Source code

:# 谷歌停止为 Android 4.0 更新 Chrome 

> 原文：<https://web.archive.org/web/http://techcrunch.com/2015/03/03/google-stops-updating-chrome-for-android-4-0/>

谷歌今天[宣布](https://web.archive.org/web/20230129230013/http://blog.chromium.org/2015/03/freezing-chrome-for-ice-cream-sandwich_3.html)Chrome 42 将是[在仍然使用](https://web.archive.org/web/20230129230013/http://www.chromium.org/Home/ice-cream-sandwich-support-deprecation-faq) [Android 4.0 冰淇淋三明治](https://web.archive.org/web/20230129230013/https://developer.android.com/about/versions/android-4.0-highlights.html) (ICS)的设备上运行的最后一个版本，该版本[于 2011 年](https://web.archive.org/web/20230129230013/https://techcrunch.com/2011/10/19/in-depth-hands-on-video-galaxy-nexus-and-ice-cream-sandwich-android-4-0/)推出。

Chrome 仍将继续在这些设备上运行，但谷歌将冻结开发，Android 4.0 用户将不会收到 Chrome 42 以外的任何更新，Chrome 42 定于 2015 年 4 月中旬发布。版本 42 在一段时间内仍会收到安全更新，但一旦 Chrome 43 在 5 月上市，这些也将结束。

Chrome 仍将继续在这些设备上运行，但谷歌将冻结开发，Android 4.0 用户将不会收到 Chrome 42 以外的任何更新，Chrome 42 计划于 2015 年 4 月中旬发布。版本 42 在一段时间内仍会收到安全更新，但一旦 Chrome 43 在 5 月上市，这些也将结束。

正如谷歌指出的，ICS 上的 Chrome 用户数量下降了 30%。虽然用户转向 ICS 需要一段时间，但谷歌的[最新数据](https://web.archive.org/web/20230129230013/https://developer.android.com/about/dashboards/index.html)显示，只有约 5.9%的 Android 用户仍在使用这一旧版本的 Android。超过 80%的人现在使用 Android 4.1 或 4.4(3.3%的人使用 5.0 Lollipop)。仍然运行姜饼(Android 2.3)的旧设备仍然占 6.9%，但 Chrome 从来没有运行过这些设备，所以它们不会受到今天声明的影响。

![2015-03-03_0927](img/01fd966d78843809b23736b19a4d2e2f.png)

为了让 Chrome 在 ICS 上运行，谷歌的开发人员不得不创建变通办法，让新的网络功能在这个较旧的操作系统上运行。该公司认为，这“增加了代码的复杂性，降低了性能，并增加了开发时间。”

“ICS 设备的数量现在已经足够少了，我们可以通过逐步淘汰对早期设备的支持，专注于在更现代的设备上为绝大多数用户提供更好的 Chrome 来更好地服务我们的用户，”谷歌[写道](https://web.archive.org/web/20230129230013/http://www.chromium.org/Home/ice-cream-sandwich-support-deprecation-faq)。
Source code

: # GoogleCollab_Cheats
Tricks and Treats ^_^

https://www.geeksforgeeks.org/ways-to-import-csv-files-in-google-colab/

********************

What to produce >>
Can you quote exactly the lines from the one containing "为了让 Chrome 在" through the last line of the records above, and nothing else?

Response to the task >>
为了让 Chrome 在 ICS 上运行，谷歌的开发人员不得不创建变通办法，让新的网络功能在这个较旧的操作系统上运行。该公司认为，这“增加了代码的复杂性，降低了性能，并增加了开发时间。”

“ICS 设备的数量现在已经足够少了，我们可以通过逐步淘汰对早期设备的支持，专注于在更现代的设备上为绝大多数用户提供更好的 Chrome 来更好地服务我们的用户，”谷歌[写道](https://web.archive.org/web/20230129230013/http://www.chromium.org/Home/ice-cream-sandwich-support-deprecation-faq)。
Source code

: # GoogleCollab_Cheats
Tricks and Treats ^_^

https://www.geeksforgeeks.org/ways-to-import-csv-files-in-google-colab/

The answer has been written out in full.